WORK ORDER → Each line in the records below that has the word "sodium" should be copied.

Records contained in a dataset
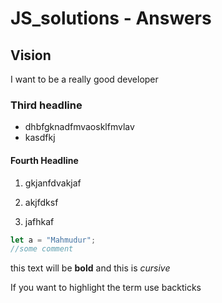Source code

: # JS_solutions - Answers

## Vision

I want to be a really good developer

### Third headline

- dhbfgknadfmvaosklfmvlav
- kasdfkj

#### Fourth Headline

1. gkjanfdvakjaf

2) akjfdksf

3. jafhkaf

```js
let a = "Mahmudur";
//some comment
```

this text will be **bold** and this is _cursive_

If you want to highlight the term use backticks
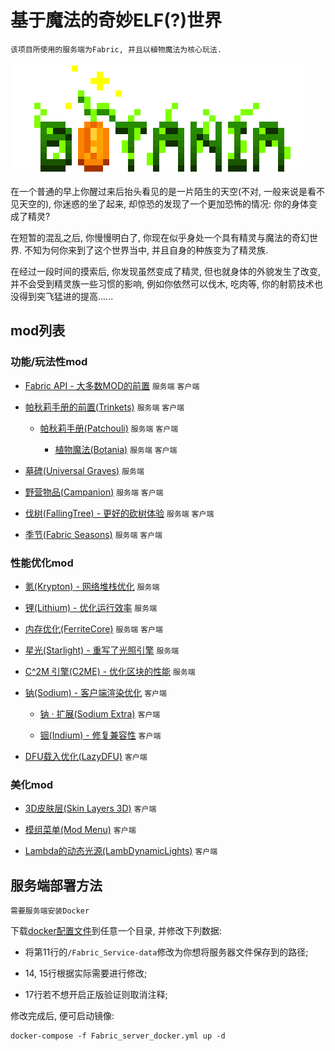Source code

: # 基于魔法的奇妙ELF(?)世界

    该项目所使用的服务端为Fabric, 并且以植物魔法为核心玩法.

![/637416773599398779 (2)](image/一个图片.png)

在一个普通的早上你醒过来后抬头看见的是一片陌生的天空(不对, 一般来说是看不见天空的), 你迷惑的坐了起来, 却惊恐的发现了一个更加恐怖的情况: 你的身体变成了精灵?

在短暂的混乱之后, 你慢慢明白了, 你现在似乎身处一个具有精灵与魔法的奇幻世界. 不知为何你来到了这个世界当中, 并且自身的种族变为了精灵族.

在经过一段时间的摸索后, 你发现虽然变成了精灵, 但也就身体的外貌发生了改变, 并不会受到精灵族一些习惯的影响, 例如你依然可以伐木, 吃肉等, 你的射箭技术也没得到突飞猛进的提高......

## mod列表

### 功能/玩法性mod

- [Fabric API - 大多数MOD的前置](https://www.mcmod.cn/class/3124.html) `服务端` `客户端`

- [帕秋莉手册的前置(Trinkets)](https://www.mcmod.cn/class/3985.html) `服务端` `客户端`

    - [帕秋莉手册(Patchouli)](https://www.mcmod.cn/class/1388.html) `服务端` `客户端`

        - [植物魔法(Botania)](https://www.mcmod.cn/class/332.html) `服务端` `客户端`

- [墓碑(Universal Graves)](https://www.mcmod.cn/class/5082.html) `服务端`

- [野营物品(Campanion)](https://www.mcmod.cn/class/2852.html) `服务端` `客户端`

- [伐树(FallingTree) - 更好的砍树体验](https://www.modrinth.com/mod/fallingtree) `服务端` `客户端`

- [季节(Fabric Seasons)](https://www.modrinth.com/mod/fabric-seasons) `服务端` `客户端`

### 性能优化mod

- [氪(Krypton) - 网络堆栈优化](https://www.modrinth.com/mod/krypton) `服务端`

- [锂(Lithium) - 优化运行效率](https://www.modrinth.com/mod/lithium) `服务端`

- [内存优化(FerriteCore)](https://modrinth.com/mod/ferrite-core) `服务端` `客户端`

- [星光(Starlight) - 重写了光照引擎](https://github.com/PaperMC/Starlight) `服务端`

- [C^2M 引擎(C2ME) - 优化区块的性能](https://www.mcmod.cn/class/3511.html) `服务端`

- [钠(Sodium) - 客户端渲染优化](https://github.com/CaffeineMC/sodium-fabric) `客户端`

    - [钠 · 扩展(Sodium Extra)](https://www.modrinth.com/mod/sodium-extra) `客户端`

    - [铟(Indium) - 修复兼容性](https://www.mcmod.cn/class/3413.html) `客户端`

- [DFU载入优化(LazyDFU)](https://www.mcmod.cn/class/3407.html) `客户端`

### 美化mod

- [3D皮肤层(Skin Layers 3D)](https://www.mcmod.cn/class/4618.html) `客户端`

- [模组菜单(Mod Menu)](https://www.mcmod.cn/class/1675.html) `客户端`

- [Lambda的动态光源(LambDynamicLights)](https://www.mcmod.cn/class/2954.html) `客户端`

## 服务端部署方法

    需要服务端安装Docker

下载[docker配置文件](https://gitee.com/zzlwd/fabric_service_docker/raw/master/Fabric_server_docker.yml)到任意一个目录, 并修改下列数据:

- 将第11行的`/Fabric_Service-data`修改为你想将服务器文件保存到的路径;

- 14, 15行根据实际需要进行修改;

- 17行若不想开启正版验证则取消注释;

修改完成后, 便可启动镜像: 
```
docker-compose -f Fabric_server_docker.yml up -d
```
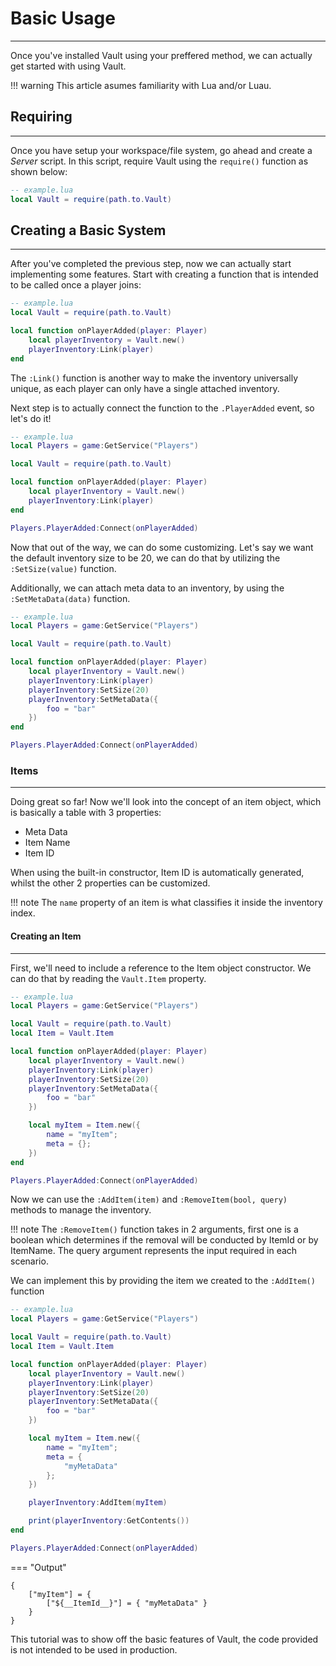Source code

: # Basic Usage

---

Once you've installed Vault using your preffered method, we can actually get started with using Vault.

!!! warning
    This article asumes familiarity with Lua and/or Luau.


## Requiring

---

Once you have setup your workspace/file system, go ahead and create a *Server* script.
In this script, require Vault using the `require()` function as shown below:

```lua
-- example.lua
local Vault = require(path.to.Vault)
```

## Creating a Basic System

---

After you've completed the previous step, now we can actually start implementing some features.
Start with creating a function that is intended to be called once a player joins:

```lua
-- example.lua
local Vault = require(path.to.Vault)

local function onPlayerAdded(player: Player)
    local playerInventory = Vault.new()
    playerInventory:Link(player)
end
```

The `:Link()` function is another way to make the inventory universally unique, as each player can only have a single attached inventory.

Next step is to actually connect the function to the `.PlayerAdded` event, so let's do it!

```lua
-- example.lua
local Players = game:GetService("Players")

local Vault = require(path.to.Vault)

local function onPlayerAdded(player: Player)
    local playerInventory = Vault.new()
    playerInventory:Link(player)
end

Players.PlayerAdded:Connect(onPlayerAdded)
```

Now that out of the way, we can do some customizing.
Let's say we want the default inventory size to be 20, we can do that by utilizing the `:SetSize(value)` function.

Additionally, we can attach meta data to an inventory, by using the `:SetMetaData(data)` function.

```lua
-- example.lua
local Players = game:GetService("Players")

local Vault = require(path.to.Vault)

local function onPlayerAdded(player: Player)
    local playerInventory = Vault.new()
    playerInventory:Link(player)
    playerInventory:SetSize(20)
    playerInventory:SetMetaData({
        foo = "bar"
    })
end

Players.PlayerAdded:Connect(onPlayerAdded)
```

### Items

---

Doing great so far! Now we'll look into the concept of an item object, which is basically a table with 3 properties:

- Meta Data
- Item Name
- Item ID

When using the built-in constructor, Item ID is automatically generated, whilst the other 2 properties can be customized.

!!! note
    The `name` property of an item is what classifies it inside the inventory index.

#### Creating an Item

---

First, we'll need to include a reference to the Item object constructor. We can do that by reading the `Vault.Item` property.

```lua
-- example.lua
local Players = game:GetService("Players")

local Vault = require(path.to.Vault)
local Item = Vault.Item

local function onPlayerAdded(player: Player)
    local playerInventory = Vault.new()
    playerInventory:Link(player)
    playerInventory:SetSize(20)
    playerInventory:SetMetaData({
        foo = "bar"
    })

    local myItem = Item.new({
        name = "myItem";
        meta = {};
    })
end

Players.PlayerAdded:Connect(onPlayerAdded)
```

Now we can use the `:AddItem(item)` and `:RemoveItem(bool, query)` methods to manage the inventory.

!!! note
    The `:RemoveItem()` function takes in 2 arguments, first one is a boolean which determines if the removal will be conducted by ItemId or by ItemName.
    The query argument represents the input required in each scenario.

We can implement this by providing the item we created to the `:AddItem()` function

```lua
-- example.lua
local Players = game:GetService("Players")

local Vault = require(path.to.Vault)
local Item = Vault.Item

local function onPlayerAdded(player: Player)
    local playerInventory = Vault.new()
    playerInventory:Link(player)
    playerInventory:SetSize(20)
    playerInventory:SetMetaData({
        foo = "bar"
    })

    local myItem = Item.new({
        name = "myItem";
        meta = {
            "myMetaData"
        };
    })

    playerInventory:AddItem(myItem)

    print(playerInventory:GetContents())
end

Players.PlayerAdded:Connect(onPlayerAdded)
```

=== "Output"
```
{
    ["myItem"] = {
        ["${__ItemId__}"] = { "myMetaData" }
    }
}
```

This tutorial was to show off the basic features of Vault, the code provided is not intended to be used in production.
* * *
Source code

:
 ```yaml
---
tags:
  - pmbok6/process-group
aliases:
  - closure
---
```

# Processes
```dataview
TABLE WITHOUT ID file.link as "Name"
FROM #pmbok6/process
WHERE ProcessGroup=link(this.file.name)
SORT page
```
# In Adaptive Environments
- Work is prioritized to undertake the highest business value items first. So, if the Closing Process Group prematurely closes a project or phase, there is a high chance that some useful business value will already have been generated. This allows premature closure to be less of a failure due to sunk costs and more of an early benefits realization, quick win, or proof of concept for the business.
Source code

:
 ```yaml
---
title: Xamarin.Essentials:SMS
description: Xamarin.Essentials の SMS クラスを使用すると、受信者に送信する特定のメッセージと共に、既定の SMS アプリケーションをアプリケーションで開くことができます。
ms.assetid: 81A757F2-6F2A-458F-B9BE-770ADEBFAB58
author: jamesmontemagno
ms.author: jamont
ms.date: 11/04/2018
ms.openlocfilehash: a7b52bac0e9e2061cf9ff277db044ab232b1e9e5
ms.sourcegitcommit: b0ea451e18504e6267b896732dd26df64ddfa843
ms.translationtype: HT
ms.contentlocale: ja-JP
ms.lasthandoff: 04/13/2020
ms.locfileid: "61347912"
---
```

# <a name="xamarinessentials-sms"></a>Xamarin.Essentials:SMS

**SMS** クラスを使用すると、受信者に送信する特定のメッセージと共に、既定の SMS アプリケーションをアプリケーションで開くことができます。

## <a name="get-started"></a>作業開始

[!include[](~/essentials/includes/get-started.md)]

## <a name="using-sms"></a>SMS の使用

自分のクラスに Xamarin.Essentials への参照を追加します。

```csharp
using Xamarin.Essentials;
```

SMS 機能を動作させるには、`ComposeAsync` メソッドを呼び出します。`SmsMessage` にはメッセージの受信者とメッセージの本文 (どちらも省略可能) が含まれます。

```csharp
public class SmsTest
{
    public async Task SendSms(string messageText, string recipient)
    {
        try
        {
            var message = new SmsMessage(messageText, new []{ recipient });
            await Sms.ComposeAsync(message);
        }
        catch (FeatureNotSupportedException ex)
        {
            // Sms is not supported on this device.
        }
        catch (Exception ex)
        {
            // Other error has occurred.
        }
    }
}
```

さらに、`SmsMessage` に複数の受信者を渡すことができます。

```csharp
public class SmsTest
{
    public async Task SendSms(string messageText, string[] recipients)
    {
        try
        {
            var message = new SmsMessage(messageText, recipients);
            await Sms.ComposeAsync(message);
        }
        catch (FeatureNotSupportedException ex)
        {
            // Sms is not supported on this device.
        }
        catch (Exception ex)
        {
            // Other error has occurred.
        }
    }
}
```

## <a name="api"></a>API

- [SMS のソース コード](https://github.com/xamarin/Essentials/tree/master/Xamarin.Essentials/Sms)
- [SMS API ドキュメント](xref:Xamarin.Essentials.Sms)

RESPONSE BELOW →
- [钠(Sodium) - 客户端渲染优化](https://github.com/CaffeineMC/sodium-fabric) `客户端`
    - [钠 · 扩展(Sodium Extra)](https://www.modrinth.com/mod/sodium-extra) `客户端`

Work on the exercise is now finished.